Capstone Exercise: Applying Lessons in a Mini-Project
Notes and instructions
On Github Desktop
- Cloned R-cafe repository
- Created your own branch on the repository
- Checkout your own branch
You are expected to save your answer under R-cafe/capstone_exercises/capstone.R
It is expected that the exercise answers will vary, and any result that fulfills the objectives will be acceptable.

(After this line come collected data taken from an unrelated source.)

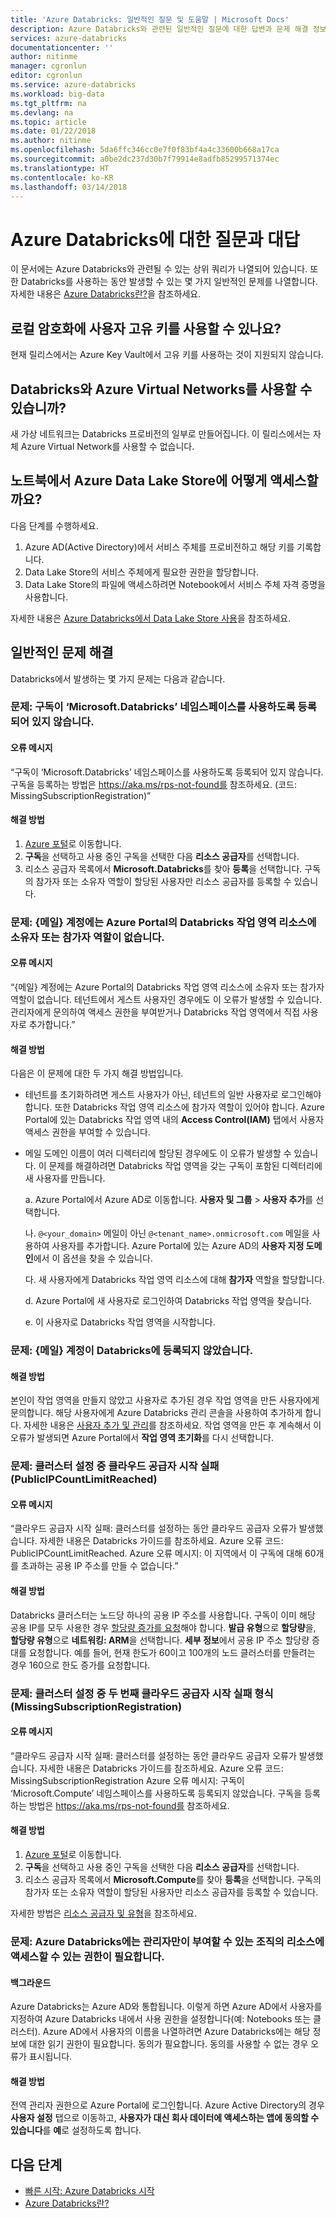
 ```yaml
---
title: 'Azure Databricks: 일반적인 질문 및 도움말 | Microsoft Docs'
description: Azure Databricks와 관련된 일반적인 질문에 대한 답변과 문제 해결 정보를 살펴봅니다.
services: azure-databricks
documentationcenter: ''
author: nitinme
manager: cgronlun
editor: cgronlun
ms.service: azure-databricks
ms.workload: big-data
ms.tgt_pltfrm: na
ms.devlang: na
ms.topic: article
ms.date: 01/22/2018
ms.author: nitinme
ms.openlocfilehash: 5da6ffc346cc0e7f0f83bf4a4c33600b668a17ca
ms.sourcegitcommit: a0be2dc237d30b7f79914e8adfb85299571374ec
ms.translationtype: HT
ms.contentlocale: ko-KR
ms.lasthandoff: 03/14/2018
---
```

# <a name="frequently-asked-questions-about-azure-databricks"></a>Azure Databricks에 대한 질문과 대답

이 문서에는 Azure Databricks와 관련될 수 있는 상위 쿼리가 나열되어 있습니다. 또한 Databricks를 사용하는 동안 발생할 수 있는 몇 가지 일반적인 문제를 나열합니다. 자세한 내용은 [Azure Databricks란?](what-is-azure-databricks.md)을 참조하세요. 

## <a name="can-i-use-my-own-keys-for-local-encryption"></a>로컬 암호화에 사용자 고유 키를 사용할 수 있나요? 
현재 릴리스에서는 Azure Key Vault에서 고유 키를 사용하는 것이 지원되지 않습니다. 

## <a name="can-i-use-azure-virtual-networks-with-databricks"></a>Databricks와 Azure Virtual Networks를 사용할 수 있습니까?
새 가상 네트워크는 Databricks 프로비전의 일부로 만들어집니다. 이 릴리스에서는 자체 Azure Virtual Network를 사용할 수 없습니다.

## <a name="how-do-i-access-azure-data-lake-store-from-a-notebook"></a>노트북에서 Azure Data Lake Store에 어떻게 액세스할까요? 

다음 단계를 수행하세요.
1. Azure AD(Active Directory)에서 서비스 주체를 프로비전하고 해당 키를 기록합니다.
2. Data Lake Store의 서비스 주체에게 필요한 권한을 할당합니다.
3. Data Lake Store의 파일에 액세스하려면 Notebook에서 서비스 주체 자격 증명을 사용합니다.

자세한 내용은 [Azure Databricks에서 Data Lake Store 사용](https://docs.azuredatabricks.net/spark/latest/data-sources/azure/azure-datalake.html)을 참조하세요.

## <a name="fix-common-problems"></a>일반적인 문제 해결

Databricks에서 발생하는 몇 가지 문제는 다음과 같습니다.

### <a name="issue-this-subscription-is-not-registered-to-use-the-namespace-microsoftdatabricks"></a>문제: 구독이 ‘Microsoft.Databricks’ 네임스페이스를 사용하도록 등록되어 있지 않습니다.

#### <a name="error-message"></a>오류 메시지

“구독이 ‘Microsoft.Databricks’ 네임스페이스를 사용하도록 등록되어 있지 않습니다. 구독을 등록하는 방법은 https://aka.ms/rps-not-found를 참조하세요. (코드: MissingSubscriptionRegistration)”

#### <a name="solution"></a>해결 방법

1. [Azure 포털](https://portal.azure.com)로 이동합니다.
2. **구독**을 선택하고 사용 중인 구독을 선택한 다음 **리소스 공급자**를 선택합니다. 
3. 리소스 공급자 목록에서 **Microsoft.Databricks**를 찾아 **등록**을 선택합니다. 구독의 참가자 또는 소유자 역할이 할당된 사용자만 리소스 공급자를 등록할 수 있습니다.


### <a name="issue-your-account-email-does-not-have-the-owner-or-contributor-role-on-the-databricks-workspace-resource-in-the-azure-portal"></a>문제: {메일} 계정에는 Azure Portal의 Databricks 작업 영역 리소스에 소유자 또는 참가자 역할이 없습니다.

#### <a name="error-message"></a>오류 메시지

“{메일} 계정에는 Azure Portal의 Databricks 작업 영역 리소스에 소유자 또는 참가자 역할이 없습니다. 테넌트에서 게스트 사용자인 경우에도 이 오류가 발생할 수 있습니다. 관리자에게 문의하여 액세스 권한을 부여받거나 Databricks 작업 영역에서 직접 사용자로 추가합니다.” 

#### <a name="solution"></a>해결 방법

다음은 이 문제에 대한 두 가지 해결 방법입니다.

* 테넌트를 초기화하려면 게스트 사용자가 아닌, 테넌트의 일반 사용자로 로그인해야 합니다. 또한 Databricks 작업 영역 리소스에 참가자 역할이 있어야 합니다. Azure Portal에 있는 Databricks 작업 영역 내의 **Access Control(IAM)** 탭에서 사용자 액세스 권한을 부여할 수 있습니다.

* 메일 도메인 이름이 여러 디렉터리에 할당된 경우에도 이 오류가 발생할 수 있습니다. 이 문제를 해결하려면 Databricks 작업 영역을 갖는 구독이 포함된 디렉터리에 새 사용자를 만듭니다.

    a. Azure Portal에서 Azure AD로 이동합니다. **사용자 및 그룹** > **사용자 추가**를 선택합니다.

    나. `@<your_domain>` 메일이 아닌 `@<tenant_name>.onmicrosoft.com` 메일을 사용하여 사용자를 추가합니다. Azure Portal에 있는 Azure AD의 **사용자 지정 도메인**에서 이 옵션을 찾을 수 있습니다.
    
    다. 새 사용자에게 Databricks 작업 영역 리소스에 대해 **참가자** 역할을 할당합니다.
    
    d. Azure Portal에 새 사용자로 로그인하여 Databricks 작업 영역을 찾습니다.
    
    e. 이 사용자로 Databricks 작업 영역을 시작합니다.


### <a name="issue-your-account-email-has-not-been-registered-in-databricks"></a>문제: {메일} 계정이 Databricks에 등록되지 않았습니다. 

#### <a name="solution"></a>해결 방법

본인이 작업 영역을 만들지 않았고 사용자로 추가된 경우 작업 영역을 만든 사용자에게 문의합니다. 해당 사용자에게 Azure Databricks 관리 콘솔을 사용하여 추가하게 합니다. 자세한 내용은 [사용자 추가 및 관리](https://docs.azuredatabricks.net/administration-guide/admin-settings/users.html)를 참조하세요. 작업 영역을 만든 후 계속해서 이 오류가 발생되면 Azure Portal에서 **작업 영역 초기화**를 다시 선택합니다.

### <a name="issue-cloud-provider-launch-failure-while-setting-up-the-cluster-publicipcountlimitreached"></a>문제: 클러스터 설정 중 클라우드 공급자 시작 실패(PublicIPCountLimitReached)

#### <a name="error-message"></a>오류 메시지

“클라우드 공급자 시작 실패: 클러스터를 설정하는 동안 클라우드 공급자 오류가 발생했습니다. 자세한 내용은 Databricks 가이드를 참조하세요. Azure 오류 코드: PublicIPCountLimitReached. Azure 오류 메시지: 이 지역에서 이 구독에 대해 60개를 초과하는 공용 IP 주소를 만들 수 없습니다.”

#### <a name="solution"></a>해결 방법

Databricks 클러스터는 노드당 하나의 공용 IP 주소를 사용합니다. 구독이 이미 해당 공용 IP를 모두 사용한 경우 [할당량 증가를 요청](https://docs.microsoft.com/azure/azure-supportability/resource-manager-core-quotas-request)해야 합니다. **발급 유형**으로 **할당량**을, **할당량 유형**으로 **네트워킹: ARM**을 선택합니다. **세부 정보**에서 공용 IP 주소 할당량 증대를 요청합니다. 예를 들어, 현재 한도가 60이고 100개의 노드 클러스터를 만들려는 경우 160으로 한도 증가를 요청합니다.

### <a name="issue-a-second-type-of-cloud-provider-launch-failure-while-setting-up-the-cluster-missingsubscriptionregistration"></a>문제: 클러스터 설정 중 두 번째 클라우드 공급자 시작 실패 형식(MissingSubscriptionRegistration)

#### <a name="error-message"></a>오류 메시지

“클라우드 공급자 시작 실패: 클러스터를 설정하는 동안 클라우드 공급자 오류가 발생했습니다. 자세한 내용은 Databricks 가이드를 참조하세요.
Azure 오류 코드: MissingSubscriptionRegistration Azure 오류 메시지: 구독이 ‘Microsoft.Compute’ 네임스페이스를 사용하도록 등록되지 않았습니다. 구독을 등록하는 방법은 https://aka.ms/rps-not-found를 참조하세요.

#### <a name="solution"></a>해결 방법

1. [Azure 포털](https://portal.azure.com)로 이동합니다.
2. **구독**을 선택하고 사용 중인 구독을 선택한 다음 **리소스 공급자**를 선택합니다. 
3. 리소스 공급자 목록에서 **Microsoft.Compute**를 찾아 **등록**을 선택합니다. 구독의 참가자 또는 소유자 역할이 할당된 사용자만 리소스 공급자를 등록할 수 있습니다.

자세한 방법은 [리소스 공급자 및 유형](../azure-resource-manager/resource-manager-supported-services.md)을 참조하세요.

### <a name="issue-azure-databricks-needs-permissions-to-access-resources-in-your-organization-that-only-an-admin-can-grant"></a>문제: Azure Databricks에는 관리자만이 부여할 수 있는 조직의 리소스에 액세스할 수 있는 권한이 필요합니다.

#### <a name="background"></a>백그라운드

Azure Databricks는 Azure AD와 통합됩니다. 이렇게 하면 Azure AD에서 사용자를 지정하여 Azure Databricks 내에서 사용 권한을 설정합니다(예: Notebooks 또는 클러스터). Azure AD에서 사용자의 이름을 나열하려면 Azure Databricks에는 해당 정보에 대한 읽기 권한이 필요합니다. 동의가 필요합니다. 동의를 사용할 수 없는 경우 오류가 표시됩니다.

#### <a name="solution"></a>해결 방법

전역 관리자 권한으로 Azure Portal에 로그인합니다. Azure Active Directory의 경우 **사용자 설정** 탭으로 이동하고, **사용자가 대신 회사 데이터에 액세스하는 앱에 동의할 수 있습니다**를 **예**로 설정하도록 합니다.

## <a name="next-steps"></a>다음 단계

- [빠른 시작: Azure Databricks 시작](quickstart-create-databricks-workspace-portal.md)
- [Azure Databricks란?](what-is-azure-databricks.md)

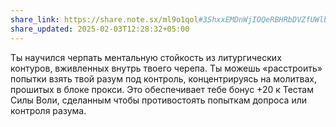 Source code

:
 ```yaml
---
share_link: https://share.note.sx/ml9o1qol#3ShxxEMDnWjIOQeRBHRbDVZfUWlbDgL5RrsmK0oWcT0
share_updated: 2025-02-03T12:28:32+05:00
---
```

Ты научился черпать ментальную стойкость из литургических контуров, вживленных внутрь твоего черепа. Ты можешь «расстроить» попытки взять твой разум под контроль, концентрируясь на молитвах, прошитых в блоке прокси. Это обеспечивает тебе бонус +20 к Тестам Силы Воли, сделанным чтобы противостоять попыткам допроса или контроля разума. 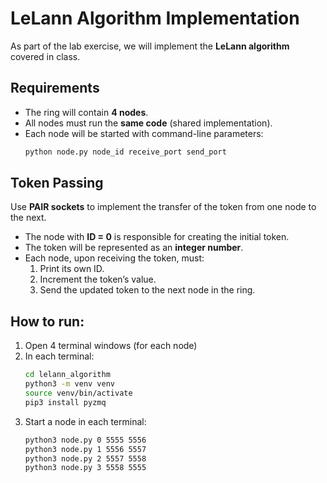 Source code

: # LeLann Algorithm Implementation

As part of the lab exercise, we will implement the **LeLann algorithm** covered in class.  

## Requirements  
- The ring will contain **4 nodes**.  
- All nodes must run the **same code** (shared implementation).  
- Each node will be started with command-line parameters:  
  ```bash
  python node.py node_id receive_port send_port
  ```

## Token Passing  

Use **PAIR sockets** to implement the transfer of the token from one node to the next.  

- The node with **ID = 0** is responsible for creating the initial token.  
- The token will be represented as an **integer number**.  
- Each node, upon receiving the token, must:  
  1. Print its own ID.  
  2. Increment the token’s value.  
  3. Send the updated token to the next node in the ring.

## How to run:

1. Open 4 terminal windows (for each node)
2. In each terminal: 
   ```bash
   cd lelann_algorithm
   python3 -m venv venv
   source venv/bin/activate
   pip3 install pyzmq 
   ```
3. Start a node in each terminal:
   ```bash
   python3 node.py 0 5555 5556
   python3 node.py 1 5556 5557
   python3 node.py 2 5557 5558
   python3 node.py 3 5558 5555
   ```


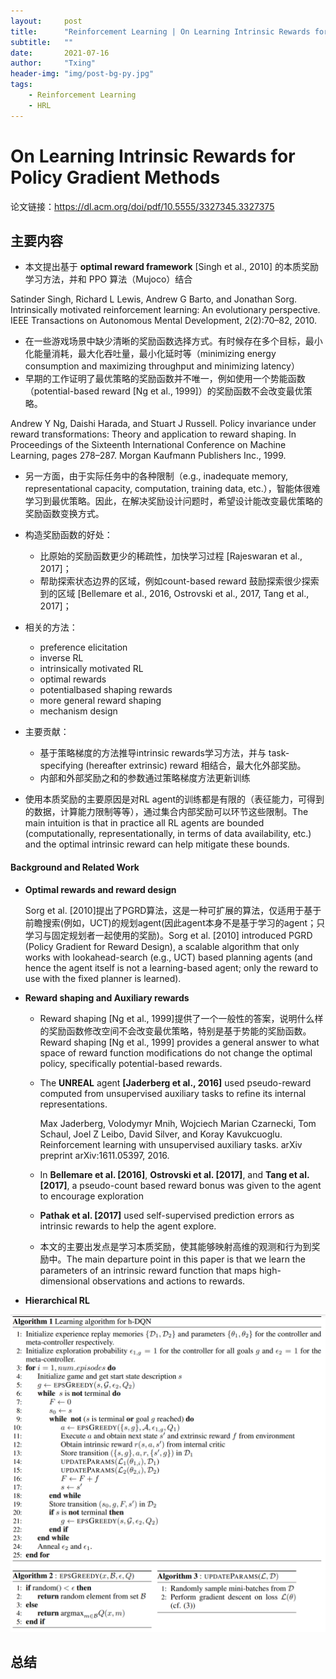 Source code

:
 ```yaml
---
layout:     post
title:      "Reinforcement Learning | On Learning Intrinsic Rewards for Policy Gradient Methods"
subtitle:   ""
date:       2021-07-16
author:     "Txing"
header-img: "img/post-bg-py.jpg"
tags:
    - Reinforcement Learning
    - HRL
---
```


# On Learning Intrinsic Rewards for Policy Gradient Methods

论文链接：https://dl.acm.org/doi/pdf/10.5555/3327345.3327375

## 主要内容

- 本文提出基于 **optimal reward framework** [Singh et al., 2010] 的本质奖励学习方法，并和 PPO 算法（Mujoco）结合

Satinder Singh, Richard L Lewis, Andrew G Barto, and Jonathan Sorg. Intrinsically motivated reinforcement learning: An evolutionary perspective. IEEE Transactions on Autonomous Mental Development, 2(2):70–82, 2010.

- 在一些游戏场景中缺少清晰的奖励函数选择方式。有时候存在多个目标，最小化能量消耗，最大化吞吐量，最小化延时等（minimizing energy consumption and maximizing throughput and minimizing latency）
- 早期的工作证明了最优策略的奖励函数并不唯一，例如使用一个势能函数（potential-based reward [Ng et al., 1999]）的奖励函数不会改变最优策略。

Andrew Y Ng, Daishi Harada, and Stuart J Russell. Policy invariance under reward transformations: Theory and application to reward shaping. In Proceedings of the Sixteenth International Conference on Machine Learning, pages 278–287. Morgan Kaufmann Publishers Inc., 1999.

- 另一方面，由于实际任务中的各种限制（e.g., inadequate memory, representational capacity, computation, training data, etc.），智能体很难学习到最优策略。因此，在解决奖励设计问题时，希望设计能改变最优策略的奖励函数变换方式。

- 构造奖励函数的好处：
  - 比原始的奖励函数更少的稀疏性，加快学习过程 [Rajeswaran et al., 2017]；
  - 帮助探索状态边界的区域，例如count-based reward 鼓励探索很少探索到的区域 [Bellemare et al., 2016, Ostrovski et al., 2017, Tang et al., 2017]；

- 相关的方法：
  - preference elicitation
  - inverse RL
  - intrinsically motivated RL
  - optimal rewards
  - potentialbased shaping rewards
  - more general reward shaping
  - mechanism design
- 主要贡献：
  - 基于策略梯度的方法推导intrinsic rewards学习方法，并与 task-specifying (hereafter extrinsic) reward 相结合，最大化外部奖励。
  - 内部和外部奖励之和的参数通过策略梯度方法更新训练

- 使用本质奖励的主要原因是对RL agent的训练都是有限的（表征能力，可得到的数据，计算能力限制等等），通过集合内部奖励可以环节这些限制。The main intuition is that in practice all RL agents are bounded (computationally, representationally, in terms of data availability, etc.) and the optimal intrinsic reward can help mitigate these bounds.


#### Background and Related Work

- **Optimal rewards and reward design**

  Sorg et al. [2010]提出了PGRD算法，这是一种可扩展的算法，仅适用于基于前瞻搜索(例如，UCT)的规划agent(因此agent本身不是基于学习的agent；只学习与固定规划者一起使用的奖励)。Sorg et al. [2010] introduced PGRD (Policy Gradient for Reward Design), a scalable algorithm that only works with lookahead-search (e.g., UCT) based planning agents (and hence the agent itself is not a learning-based agent; only the reward to use with the fixed planner is learned).

- **Reward shaping and Auxiliary rewards**

  - Reward shaping [Ng et al., 1999]提供了一个一般性的答案，说明什么样的奖励函数修改空间不会改变最优策略，特别是基于势能的奖励函数。Reward shaping [Ng et al., 1999] provides a general answer to what space of reward function modifications do not change the optimal policy, specifically potential-based rewards.

  - The **UNREAL** agent **[Jaderberg et al., 2016]** used pseudo-reward computed from unsupervised auxiliary tasks to refine its internal representations.

    Max Jaderberg, Volodymyr Mnih, Wojciech Marian Czarnecki, Tom Schaul, Joel Z Leibo, David Silver, and Koray Kavukcuoglu. Reinforcement learning with unsupervised auxiliary tasks. arXiv preprint arXiv:1611.05397, 2016.

  - In **Bellemare et al. [2016]**, **Ostrovski et al. [2017]**, and **Tang et al. [2017]**, a pseudo-count based reward bonus was given to the agent to encourage exploration

  - **Pathak et al. [2017]** used self-supervised prediction errors as intrinsic rewards to help the agent explore.

  - 本文的主要出发点是学习本质奖励，使其能够映射高维的观测和行为到奖励中。The main departure point in this paper is that we learn the parameters of an intrinsic reward function that maps high-dimensional observations and actions to rewards.

- **Hierarchical RL**


















![错误图片](https://raw.githubusercontent.com/txing-casia/txing-casia.github.io/master/img/20210714-2.png)



## 总结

The samples are provided in samples
folder to illustrate what might be included in the results; you may add other elements or make changes based on your experience and needs.
A. Data and Files
This project uses real clinical trial data from OUCRU. The data includes:
- Main Dataset:
- File:
2-10-2020-_03TS_V1_Data.xls
- Contains most information. Variable explanations are in the statistical plan file (
03TS analysis plan V1.5 November 2020 Accept changes.docx
).
- File:
- Treatment Allocation:
- File:
03TS_Randlist.xlsx
- Includes treatment arm allocations and a
dictionary
sheet explaining the four arms.
- File:
- Violations, Exclusions, Withdrawals:
- File:
Protocol violations, exclusions, withdrawals.xlsx
- Any ids listed in the files will be excluded accordingly.
- File:
- Adverse events:
- File:
AE.SAE DATA SHEET.xls
- Includes adverse events information.
- File:
- Statistical Plan:
- File:
03TS analysis plan V1.5 November 2020 Accept changes.docx
- Provides guidance on specific variables. Read this for more details to fulfill your objectives.
- File:
B. Objectives
I. Data Preparation
Prepare data for the following populations:
IT-ITT, IM_ITT, IT_PP, IM_PP, IM_ALL.
Use
03TS_Randlist.xlsx
for allocation of the first 272 participants.Use
Protocol violations, exclusions, withdrawals.xlsx
for filtering data per population.
II. Table Creation
1. Baseline Characteristics:
Summarize as follows:
- Numeric Data: Report median, 1st/3rd quartiles, lowest, and highest values.
- Categorical Data: Report count (n) and percentage (%).
- No formal statistical comparisons between study arms.
Characteristics to summarize:
- Patient Details:
- Sex, age, BMI (BMI = ADM.WEIGHT / (ADM.HEIGHT)^2).
- Past Medical History:
- Variables like ADM.HYPERTENSION, ADM.MYOCARDIALINFART, ADM.SEVERELIVER, etc.
- Patient History:
- Duration of illness, incubation period, respiratory rate, platelet count, etc.
- Specific Severity Scores:
- Tetanus Severity, SOFA, APACHE II (calculated from variables).
2. Adverse Events (AE):
Summarize proportions of individuals with AEs, categorized by grade (I-IV) and relation to treatment.
- Exclude specific events (e.g., “Nasogastric tube”, “Tracheostomy”).
- Use chi-square or Fisher’s exact test for comparisons.
- Severe adverse events are summarized separately for each population.
III. Plots
1. Create plots for:
- Pipecuronium:
- Total dose during hospital stay (ventilated patients).
- Duration of use (ventilated patients).
- Diazepam:
- Total dose during hospital stay.
- Midazolam:
- Total dose during hospital stay.
- Benzodiazepines:
- Total dose as diazepam equivalent.
- Total duration of use.
- ggplot2 is a powerful package for creating plots, offering many functions that support various features. For example, it can create violin plots (
geom_violin
), boxplots (geom_boxplot
), histograms (geom_histogram
with thebinwidth
argument to adjust the bins), scatter plots (geom_point
), and usegeom_segment
to display the mean and confidence intervals. - gridExtra is a package used to arrange multiple plots in a single figure. Try using
grid.arrange
, or you may opt for another package that serves the same function.
2. Create line plot for:
Create a line plot of the daily maximum temperature for each patient during the first 7 days after admission. Use one colour for each treatment arm and make the mean temperature for each day bold for each patient. Sample is not provided for this exercise.
- Compute Mean: Use
dplyr::group_by()
andsummarize()
to calculate the mean temperature for each day and treatment arm. - Plot Individual Lines: Use
geom_line()
withaes(group = usubjid)
for individual patient data. - Add Bold Line for Mean: Use a second
geom_line()
with the computed mean data and adjust the size parameter for a bold line.